HBase (main):010:0> get ' blog ', ' 1 ', ' info '





column                                                   cell                                                                                                                                                                


 info:address                                            timestamp=1407464281942, value=bj                                                                                                                                  


 info:editor                                             timestamp=1407464270098, value=liudehua                                                                                                                            


2 row (s) in 0.0120 seconds








#这里是可以按照条件查询的.





HBase (Main): 012:0* scan ' blog '





ROW Column+cell





1 Column=content:header, timestamp=1407464302384, Value=this is header


 1                                                       column= Info:address, timestamp=1407464281942, value=bj                                                                                                            


1 Column=info:editor, timestamp=1407464270098, Value=liudehua


1 row (s) in 0.0490 seconds








HBase (Main):013:0>





HBase (Main): 014:0* put ' blogs ', ' 1 ', ' content:header ', ' This is Header2 '





0 row (s) in 0.0080 seconds





HBase (Main):015:0>





HBase (main): 016:0*





HBase (Main): 017:0* put ' blogs ', ' 1 ', ' content:header ', ' This is Header3 '





0 row (s) in 0.0050 seconds





HBase (main):018:0> Scan ' blog '





row                                                      Column+cell                                                                                                                                                         


1 Column=content:header, timestamp=1407464457128, Value=this is header 3


 1                                                       column= Info:address, timestamp=1407464281942, value=bj                                                                                                            


1 Column=info:editor, timestamp=1407464270098, Value=liudehua


1 row (s) in 0.0180 seconds





HBase (main):020:0> get ' blog ', ' 1 ', ' Content:header '





column                                                   cell                                                                                                                                                                


Content:header timestamp=1407464457128, Value=this is Header3


1 row (s) in 0.0090 seconds





HBase (Main):021:0>











#可以看到历史版本记录





HBase (Main): 022:0* get ' blog ', ' 1 ', {COLUMN => ' content:header ', versions => 2}





COLUMN CELL





Content:header timestamp=1407464457128, Value=this is Header3


Content:header timestamp=1407464454648, Value=this is Header2


2 row (s) in 0.0100 seconds





#可以看到历史版本记录





HBase (main):023:0> get ' blog ', ' 1 ', {COLUMN => ' content:header ', versions => 3}





COLUMN CELL





Content:header timestamp=1407464457128, Value=this is Header3


Content:header timestamp=1407464454648, Value=this is Header2


Content:header timestamp=1407464302384, Value=this is header


3 row (s) in 0.0490 seconds





HBase (Main):024:0>








Base Java to operate is the most convenient, but also the most efficient way. But Java is not lightweight and inconvenient to debug in any environment. And different developers are familiar with the language is not the same, development efficiency is not the same. HBase through the thrift, you can also use Python,ruby,cpp,perl and other languages to operate.

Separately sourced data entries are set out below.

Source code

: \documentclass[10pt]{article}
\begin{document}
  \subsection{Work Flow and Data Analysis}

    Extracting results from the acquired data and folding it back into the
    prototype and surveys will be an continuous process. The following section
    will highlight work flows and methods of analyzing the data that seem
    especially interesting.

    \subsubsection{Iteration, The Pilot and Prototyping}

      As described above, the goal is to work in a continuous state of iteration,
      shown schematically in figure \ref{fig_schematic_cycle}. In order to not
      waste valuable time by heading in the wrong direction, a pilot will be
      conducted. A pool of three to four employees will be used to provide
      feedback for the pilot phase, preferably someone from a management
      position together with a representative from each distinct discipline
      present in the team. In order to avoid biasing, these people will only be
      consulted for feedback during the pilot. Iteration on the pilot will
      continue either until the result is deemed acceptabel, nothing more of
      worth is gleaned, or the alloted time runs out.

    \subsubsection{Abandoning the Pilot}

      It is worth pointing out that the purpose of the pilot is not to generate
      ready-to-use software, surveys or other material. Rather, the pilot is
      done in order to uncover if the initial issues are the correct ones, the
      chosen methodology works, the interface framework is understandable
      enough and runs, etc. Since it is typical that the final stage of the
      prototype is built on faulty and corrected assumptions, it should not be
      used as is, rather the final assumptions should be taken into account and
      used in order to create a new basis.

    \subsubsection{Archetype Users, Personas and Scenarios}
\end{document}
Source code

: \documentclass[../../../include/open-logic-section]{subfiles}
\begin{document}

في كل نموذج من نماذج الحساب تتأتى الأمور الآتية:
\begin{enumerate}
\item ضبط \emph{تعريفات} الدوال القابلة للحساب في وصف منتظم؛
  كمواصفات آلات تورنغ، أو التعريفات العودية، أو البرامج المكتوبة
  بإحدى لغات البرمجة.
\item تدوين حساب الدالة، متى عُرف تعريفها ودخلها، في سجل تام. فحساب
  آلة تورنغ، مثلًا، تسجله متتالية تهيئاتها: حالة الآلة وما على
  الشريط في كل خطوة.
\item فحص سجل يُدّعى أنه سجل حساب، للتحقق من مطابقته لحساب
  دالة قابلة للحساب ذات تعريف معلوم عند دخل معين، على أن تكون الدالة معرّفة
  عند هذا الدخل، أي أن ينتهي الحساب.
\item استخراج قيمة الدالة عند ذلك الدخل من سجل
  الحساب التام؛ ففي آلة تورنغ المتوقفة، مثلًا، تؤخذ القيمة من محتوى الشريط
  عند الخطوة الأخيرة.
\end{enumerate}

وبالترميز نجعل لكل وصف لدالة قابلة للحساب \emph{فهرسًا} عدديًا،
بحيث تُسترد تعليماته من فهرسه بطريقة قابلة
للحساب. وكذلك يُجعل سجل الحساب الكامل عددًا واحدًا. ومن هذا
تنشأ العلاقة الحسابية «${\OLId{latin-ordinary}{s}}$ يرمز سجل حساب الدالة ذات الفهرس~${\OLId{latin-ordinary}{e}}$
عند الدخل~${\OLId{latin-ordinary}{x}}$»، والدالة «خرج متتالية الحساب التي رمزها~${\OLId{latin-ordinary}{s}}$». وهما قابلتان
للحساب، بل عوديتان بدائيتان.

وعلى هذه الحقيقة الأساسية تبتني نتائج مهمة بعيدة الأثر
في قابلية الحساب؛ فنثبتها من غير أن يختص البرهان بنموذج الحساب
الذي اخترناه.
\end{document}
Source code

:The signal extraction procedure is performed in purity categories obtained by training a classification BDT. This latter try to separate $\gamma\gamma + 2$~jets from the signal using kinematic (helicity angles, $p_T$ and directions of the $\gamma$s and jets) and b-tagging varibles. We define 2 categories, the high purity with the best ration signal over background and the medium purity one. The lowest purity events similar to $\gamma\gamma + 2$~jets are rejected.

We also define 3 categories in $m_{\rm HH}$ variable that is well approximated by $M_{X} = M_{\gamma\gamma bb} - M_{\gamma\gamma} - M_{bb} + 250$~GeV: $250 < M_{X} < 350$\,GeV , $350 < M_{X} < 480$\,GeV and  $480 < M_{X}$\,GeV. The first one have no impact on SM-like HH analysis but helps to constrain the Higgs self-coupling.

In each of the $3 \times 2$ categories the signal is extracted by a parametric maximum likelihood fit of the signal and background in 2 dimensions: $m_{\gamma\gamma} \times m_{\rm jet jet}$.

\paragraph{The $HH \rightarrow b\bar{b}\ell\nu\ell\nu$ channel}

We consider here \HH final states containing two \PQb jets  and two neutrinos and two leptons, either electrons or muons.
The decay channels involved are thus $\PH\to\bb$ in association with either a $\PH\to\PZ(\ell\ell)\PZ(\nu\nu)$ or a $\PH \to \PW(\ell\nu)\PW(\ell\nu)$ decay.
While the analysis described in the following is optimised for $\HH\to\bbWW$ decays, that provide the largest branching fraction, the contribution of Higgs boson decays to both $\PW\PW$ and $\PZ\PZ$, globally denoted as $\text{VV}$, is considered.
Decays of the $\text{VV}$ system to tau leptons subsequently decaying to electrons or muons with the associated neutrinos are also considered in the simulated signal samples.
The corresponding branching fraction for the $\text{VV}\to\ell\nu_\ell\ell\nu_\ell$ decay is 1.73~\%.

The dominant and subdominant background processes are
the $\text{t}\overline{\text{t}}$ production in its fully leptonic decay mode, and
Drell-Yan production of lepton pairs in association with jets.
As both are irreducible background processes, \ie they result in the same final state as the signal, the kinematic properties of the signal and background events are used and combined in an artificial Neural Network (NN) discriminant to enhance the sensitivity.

Thrift is a remote invocation component of Google-like Protobuf, which Facebook developed open source. However, PROTOBUF only has serialization of data, and only binary protocols are supported, and there is no remote call section. Protobuf native Support Cpp,python,java, in addition to third-party implementation of Objectc,ruby and other languages. And thrift is the realization of serialization, transmission, protocol definition, remote invocation and other functions, more cross-language capabilities. In some respects they can be substituted for each other, but in some respects they have their own scope of application.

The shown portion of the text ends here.